Segment Start: SOURCE INFORMATION
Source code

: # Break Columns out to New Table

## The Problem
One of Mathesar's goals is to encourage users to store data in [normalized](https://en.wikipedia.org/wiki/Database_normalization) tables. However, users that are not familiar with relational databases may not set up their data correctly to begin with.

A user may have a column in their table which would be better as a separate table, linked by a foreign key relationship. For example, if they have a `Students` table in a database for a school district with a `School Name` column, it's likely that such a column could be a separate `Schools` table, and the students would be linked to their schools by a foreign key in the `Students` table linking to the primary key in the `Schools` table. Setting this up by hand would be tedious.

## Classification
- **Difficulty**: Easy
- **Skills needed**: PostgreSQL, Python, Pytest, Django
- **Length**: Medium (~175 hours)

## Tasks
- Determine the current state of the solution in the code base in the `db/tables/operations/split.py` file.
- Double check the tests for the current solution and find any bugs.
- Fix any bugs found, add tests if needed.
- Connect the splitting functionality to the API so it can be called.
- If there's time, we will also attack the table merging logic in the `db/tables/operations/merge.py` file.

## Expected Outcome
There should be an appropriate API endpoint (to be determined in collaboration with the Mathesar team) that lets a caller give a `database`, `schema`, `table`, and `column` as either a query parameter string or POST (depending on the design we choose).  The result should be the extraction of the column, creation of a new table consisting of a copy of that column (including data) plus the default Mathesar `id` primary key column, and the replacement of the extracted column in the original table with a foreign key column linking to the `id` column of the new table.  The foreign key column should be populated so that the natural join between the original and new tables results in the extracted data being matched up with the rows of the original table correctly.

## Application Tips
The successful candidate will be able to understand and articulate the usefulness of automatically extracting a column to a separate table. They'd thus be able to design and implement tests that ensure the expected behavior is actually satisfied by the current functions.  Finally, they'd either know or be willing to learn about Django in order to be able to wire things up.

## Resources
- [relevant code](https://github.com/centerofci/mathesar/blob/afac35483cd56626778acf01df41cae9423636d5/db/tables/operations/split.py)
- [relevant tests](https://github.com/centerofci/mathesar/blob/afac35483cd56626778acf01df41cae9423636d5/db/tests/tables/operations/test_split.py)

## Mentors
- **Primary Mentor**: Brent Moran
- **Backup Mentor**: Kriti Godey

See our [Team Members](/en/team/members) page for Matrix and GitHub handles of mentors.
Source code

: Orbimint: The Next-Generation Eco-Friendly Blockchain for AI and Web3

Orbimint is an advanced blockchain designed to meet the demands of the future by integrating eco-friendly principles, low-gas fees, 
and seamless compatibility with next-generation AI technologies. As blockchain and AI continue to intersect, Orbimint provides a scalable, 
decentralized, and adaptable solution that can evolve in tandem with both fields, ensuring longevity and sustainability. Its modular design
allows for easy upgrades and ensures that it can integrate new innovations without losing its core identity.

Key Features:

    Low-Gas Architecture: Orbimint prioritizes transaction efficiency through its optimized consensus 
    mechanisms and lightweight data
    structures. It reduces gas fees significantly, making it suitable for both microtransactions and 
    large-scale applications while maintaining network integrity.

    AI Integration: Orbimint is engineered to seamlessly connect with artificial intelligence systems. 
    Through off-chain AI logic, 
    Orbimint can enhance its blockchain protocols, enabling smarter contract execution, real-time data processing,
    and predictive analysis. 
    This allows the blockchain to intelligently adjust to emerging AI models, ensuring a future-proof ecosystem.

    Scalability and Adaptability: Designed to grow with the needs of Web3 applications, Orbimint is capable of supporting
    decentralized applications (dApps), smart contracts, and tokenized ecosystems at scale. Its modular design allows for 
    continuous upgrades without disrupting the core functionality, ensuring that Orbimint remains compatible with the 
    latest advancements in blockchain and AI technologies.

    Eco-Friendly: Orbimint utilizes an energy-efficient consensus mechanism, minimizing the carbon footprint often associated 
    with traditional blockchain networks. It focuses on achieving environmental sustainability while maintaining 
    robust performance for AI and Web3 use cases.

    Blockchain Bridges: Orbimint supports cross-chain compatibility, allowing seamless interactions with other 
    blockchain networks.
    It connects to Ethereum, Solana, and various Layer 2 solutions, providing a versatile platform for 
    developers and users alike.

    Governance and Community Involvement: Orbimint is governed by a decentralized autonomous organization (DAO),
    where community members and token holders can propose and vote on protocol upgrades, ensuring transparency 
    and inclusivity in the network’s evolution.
Segment End: SOURCE INFORMATION
Segment Start: SOURCE INFORMATION
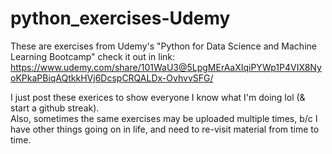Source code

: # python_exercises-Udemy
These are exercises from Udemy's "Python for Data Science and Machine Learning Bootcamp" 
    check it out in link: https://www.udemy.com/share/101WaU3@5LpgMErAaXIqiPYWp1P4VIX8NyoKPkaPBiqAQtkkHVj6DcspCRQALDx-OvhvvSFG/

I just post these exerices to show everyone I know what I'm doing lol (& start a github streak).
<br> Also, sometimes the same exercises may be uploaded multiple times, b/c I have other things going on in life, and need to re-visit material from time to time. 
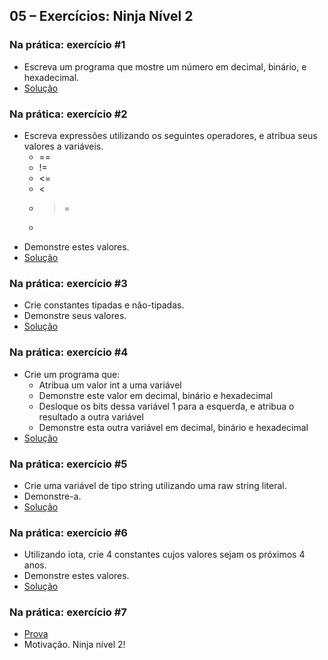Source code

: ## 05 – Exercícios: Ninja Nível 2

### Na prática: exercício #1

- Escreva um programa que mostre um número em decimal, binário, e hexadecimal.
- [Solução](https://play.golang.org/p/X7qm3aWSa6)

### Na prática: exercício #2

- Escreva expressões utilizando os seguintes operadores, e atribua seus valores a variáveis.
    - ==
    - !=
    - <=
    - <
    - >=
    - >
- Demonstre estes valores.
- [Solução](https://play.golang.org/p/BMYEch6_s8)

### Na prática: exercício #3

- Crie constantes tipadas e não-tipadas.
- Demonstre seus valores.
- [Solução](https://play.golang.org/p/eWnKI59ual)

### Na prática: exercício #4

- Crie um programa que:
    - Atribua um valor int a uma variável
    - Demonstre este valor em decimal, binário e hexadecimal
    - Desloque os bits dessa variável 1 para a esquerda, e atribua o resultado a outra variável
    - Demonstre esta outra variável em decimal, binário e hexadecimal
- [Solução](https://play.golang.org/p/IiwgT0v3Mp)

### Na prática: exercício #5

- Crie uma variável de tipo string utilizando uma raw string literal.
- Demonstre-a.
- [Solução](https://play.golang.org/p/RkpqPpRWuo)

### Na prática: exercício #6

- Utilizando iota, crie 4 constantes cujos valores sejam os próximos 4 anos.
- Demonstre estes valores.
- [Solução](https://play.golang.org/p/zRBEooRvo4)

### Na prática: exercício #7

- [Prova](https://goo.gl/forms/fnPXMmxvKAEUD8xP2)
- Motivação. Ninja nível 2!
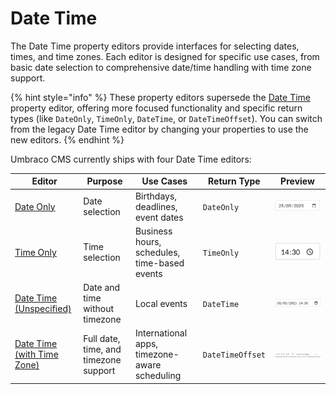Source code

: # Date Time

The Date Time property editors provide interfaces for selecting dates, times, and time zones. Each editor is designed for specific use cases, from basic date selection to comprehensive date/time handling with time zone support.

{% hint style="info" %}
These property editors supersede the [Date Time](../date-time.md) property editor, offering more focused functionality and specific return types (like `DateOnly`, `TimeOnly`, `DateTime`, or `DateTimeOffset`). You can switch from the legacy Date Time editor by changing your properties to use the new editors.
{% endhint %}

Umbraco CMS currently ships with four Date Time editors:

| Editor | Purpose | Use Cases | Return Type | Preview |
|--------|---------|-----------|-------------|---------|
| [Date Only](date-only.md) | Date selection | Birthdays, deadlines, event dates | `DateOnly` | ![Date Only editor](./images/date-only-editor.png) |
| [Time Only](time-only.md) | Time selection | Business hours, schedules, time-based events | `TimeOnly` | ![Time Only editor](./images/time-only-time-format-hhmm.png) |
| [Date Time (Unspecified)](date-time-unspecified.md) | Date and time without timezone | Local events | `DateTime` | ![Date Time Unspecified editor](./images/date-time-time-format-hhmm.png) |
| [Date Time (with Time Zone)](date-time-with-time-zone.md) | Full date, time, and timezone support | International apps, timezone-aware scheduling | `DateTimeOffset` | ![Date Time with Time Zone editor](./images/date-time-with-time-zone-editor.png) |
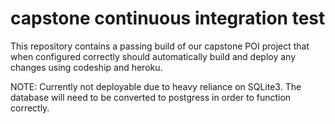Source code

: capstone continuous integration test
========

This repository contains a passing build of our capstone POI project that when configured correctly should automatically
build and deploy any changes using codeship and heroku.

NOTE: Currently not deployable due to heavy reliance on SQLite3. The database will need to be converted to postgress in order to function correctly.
Segment End: SOURCE INFORMATION
Segment Start: SOURCE INFORMATION
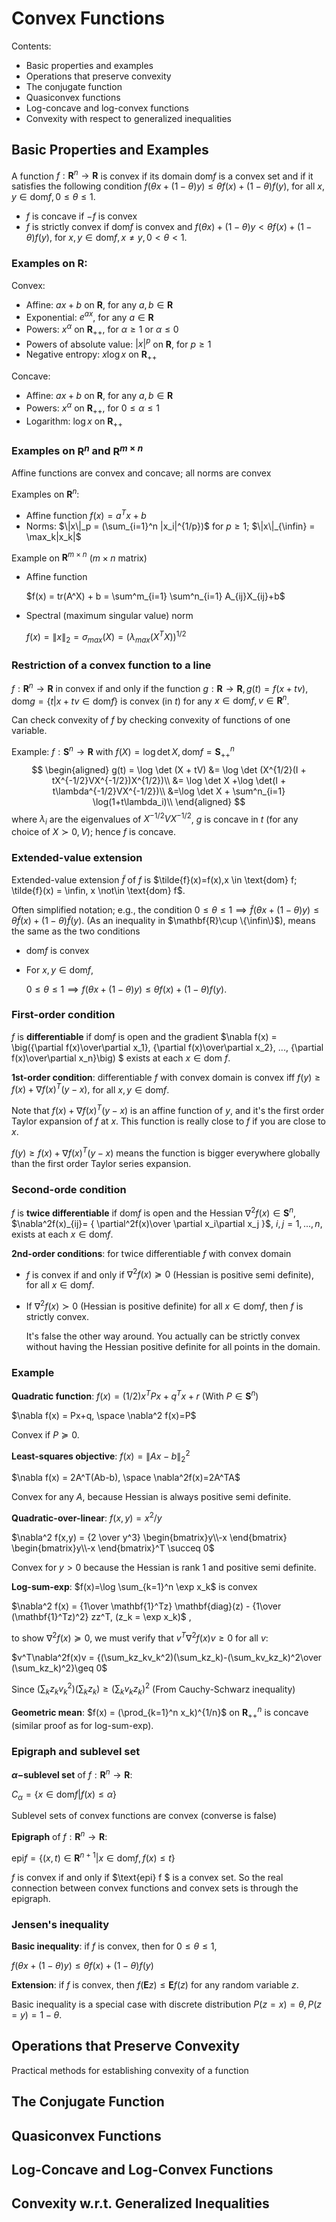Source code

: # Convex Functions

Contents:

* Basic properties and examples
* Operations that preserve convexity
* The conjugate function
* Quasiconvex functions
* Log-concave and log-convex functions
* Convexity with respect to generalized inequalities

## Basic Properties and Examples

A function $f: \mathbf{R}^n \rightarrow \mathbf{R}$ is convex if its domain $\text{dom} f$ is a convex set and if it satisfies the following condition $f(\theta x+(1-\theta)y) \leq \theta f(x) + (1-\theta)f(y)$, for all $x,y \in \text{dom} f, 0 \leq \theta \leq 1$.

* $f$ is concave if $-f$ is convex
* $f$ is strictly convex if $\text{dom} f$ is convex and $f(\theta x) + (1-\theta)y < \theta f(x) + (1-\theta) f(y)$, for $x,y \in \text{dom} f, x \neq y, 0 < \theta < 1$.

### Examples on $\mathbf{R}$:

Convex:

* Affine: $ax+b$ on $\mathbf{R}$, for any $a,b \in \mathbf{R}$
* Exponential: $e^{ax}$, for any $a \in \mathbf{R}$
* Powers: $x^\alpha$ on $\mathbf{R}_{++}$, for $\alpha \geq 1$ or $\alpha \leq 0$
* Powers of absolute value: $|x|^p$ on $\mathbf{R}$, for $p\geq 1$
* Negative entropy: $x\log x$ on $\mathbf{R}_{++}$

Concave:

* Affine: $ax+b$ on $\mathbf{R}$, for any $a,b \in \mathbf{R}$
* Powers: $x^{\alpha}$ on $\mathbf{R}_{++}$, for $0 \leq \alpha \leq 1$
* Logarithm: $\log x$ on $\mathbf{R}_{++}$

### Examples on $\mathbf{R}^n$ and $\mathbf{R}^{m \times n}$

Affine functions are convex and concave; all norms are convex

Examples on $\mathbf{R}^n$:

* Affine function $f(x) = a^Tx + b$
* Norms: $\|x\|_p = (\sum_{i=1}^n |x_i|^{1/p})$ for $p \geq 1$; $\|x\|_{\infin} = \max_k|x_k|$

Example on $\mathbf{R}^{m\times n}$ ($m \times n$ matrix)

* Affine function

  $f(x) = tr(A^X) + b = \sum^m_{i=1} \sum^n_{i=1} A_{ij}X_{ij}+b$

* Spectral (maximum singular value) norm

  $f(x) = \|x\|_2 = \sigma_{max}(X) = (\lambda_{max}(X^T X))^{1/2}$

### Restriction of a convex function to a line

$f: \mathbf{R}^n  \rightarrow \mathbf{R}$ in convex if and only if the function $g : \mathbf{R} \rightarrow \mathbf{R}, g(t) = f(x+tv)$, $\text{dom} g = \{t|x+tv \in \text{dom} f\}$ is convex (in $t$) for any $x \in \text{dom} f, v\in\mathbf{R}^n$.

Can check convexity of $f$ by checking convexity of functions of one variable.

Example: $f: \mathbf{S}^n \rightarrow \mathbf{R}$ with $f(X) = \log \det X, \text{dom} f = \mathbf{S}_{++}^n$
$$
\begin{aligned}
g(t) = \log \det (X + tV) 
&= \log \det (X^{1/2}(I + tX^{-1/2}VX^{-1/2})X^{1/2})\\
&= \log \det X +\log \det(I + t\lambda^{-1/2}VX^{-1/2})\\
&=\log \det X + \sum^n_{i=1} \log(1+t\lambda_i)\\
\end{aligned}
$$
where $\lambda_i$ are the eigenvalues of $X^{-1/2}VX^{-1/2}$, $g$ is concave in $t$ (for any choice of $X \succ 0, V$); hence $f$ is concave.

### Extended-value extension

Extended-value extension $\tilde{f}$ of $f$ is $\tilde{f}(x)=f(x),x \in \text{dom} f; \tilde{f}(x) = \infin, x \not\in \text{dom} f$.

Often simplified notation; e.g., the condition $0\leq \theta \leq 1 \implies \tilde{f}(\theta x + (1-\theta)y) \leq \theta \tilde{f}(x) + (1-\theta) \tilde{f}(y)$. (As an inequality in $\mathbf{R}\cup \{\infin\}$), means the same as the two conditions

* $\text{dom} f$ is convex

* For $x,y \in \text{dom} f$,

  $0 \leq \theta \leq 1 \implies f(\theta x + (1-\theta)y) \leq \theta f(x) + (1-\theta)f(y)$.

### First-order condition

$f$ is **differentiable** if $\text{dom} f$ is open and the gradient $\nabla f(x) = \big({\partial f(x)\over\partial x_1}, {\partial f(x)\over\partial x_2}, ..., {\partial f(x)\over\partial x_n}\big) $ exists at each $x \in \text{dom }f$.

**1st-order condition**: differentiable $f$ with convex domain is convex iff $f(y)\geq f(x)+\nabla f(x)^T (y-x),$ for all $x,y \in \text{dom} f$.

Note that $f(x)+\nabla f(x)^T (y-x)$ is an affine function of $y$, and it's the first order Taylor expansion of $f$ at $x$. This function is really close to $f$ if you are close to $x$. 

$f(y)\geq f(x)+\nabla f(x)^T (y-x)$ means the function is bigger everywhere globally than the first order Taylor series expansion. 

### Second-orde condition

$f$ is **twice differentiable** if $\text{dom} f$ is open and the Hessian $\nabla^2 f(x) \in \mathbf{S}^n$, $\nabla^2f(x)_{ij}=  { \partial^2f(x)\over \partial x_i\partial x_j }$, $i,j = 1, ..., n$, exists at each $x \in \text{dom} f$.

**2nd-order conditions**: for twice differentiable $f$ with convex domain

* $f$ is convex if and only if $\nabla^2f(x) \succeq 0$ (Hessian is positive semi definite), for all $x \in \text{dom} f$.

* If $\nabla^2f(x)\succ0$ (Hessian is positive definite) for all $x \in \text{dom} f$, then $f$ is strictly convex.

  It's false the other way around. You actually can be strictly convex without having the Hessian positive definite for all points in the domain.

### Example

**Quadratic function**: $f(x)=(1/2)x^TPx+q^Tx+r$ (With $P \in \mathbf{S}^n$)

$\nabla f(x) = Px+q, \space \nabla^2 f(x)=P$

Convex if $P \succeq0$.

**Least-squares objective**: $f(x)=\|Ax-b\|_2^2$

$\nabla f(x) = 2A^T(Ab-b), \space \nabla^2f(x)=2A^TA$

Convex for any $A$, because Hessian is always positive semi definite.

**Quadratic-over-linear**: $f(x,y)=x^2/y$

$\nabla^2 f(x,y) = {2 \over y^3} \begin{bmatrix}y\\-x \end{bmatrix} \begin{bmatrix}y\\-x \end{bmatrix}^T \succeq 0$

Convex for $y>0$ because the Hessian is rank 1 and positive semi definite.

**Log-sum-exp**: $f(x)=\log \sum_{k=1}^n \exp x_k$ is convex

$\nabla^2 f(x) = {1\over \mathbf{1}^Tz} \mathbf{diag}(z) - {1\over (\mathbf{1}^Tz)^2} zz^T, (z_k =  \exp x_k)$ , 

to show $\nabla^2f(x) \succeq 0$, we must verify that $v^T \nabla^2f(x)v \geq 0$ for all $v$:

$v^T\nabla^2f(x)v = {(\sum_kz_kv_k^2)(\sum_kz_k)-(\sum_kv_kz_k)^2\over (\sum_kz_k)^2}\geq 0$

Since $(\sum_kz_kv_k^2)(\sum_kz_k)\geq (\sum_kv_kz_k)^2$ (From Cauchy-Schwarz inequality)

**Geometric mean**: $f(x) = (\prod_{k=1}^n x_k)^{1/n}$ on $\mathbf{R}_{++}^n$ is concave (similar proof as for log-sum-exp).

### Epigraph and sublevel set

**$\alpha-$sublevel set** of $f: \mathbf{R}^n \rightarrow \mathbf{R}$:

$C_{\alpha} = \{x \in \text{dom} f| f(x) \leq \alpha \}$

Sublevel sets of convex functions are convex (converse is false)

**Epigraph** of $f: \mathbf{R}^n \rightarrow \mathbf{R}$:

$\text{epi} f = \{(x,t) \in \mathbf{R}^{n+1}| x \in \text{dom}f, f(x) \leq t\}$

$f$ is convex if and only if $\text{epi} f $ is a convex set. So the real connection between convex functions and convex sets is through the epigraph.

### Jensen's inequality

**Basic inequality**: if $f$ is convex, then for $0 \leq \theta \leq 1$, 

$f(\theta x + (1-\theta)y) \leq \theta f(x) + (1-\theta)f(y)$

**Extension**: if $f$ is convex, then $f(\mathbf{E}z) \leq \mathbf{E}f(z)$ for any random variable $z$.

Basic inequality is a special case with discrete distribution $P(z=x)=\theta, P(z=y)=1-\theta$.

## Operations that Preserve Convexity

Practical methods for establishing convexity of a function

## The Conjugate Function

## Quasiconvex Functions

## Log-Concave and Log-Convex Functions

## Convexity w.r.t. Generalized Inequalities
Segment End: SOURCE INFORMATION
* _ASSIGNED TASK_
Taking the line with "through the epigraph." as the first and the line with "## Convexity w.r.t. Generalized Inequalities" as the last, retype that stretch of the data above exactly, with no other lines.

* _RESPONSE TO THE TASK_
$f$ is convex if and only if $\text{epi} f $ is a convex set. So the real connection between convex functions and convex sets is through the epigraph.

### Jensen's inequality

**Basic inequality**: if $f$ is convex, then for $0 \leq \theta \leq 1$, 

$f(\theta x + (1-\theta)y) \leq \theta f(x) + (1-\theta)f(y)$

**Extension**: if $f$ is convex, then $f(\mathbf{E}z) \leq \mathbf{E}f(z)$ for any random variable $z$.

Basic inequality is a special case with discrete distribution $P(z=x)=\theta, P(z=y)=1-\theta$.

## Operations that Preserve Convexity

Practical methods for establishing convexity of a function

## The Conjugate Function

## Quasiconvex Functions

## Log-Concave and Log-Convex Functions

## Convexity w.r.t. Generalized Inequalities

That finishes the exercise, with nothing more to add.